● **EXERCISE DETAILS**: The answer must be every line below that contains the string "Game".

Stored data:
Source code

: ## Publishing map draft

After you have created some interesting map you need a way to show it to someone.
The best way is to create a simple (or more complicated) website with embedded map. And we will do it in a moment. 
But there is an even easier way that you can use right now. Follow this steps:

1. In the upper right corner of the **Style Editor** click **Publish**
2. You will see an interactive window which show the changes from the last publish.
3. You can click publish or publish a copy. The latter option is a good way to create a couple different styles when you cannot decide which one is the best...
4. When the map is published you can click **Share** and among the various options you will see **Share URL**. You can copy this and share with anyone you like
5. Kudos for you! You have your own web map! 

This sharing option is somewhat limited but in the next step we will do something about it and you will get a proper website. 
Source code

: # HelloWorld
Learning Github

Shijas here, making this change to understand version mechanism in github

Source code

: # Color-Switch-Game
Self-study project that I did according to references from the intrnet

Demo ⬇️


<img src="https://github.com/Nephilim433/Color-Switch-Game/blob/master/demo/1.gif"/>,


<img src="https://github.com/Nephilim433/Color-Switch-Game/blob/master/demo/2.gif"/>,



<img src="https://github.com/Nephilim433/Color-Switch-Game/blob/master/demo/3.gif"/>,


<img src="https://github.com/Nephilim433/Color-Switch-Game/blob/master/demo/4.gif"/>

● **EXERCISE ANSWER**:
: # Color-Switch-Game
<img src="https://github.com/Nephilim433/Color-Switch-Game/blob/master/demo/1.gif"/>,
<img src="https://github.com/Nephilim433/Color-Switch-Game/blob/master/demo/2.gif"/>,
<img src="https://github.com/Nephilim433/Color-Switch-Game/blob/master/demo/3.gif"/>,
<img src="https://github.com/Nephilim433/Color-Switch-Game/blob/master/demo/4.gif"/>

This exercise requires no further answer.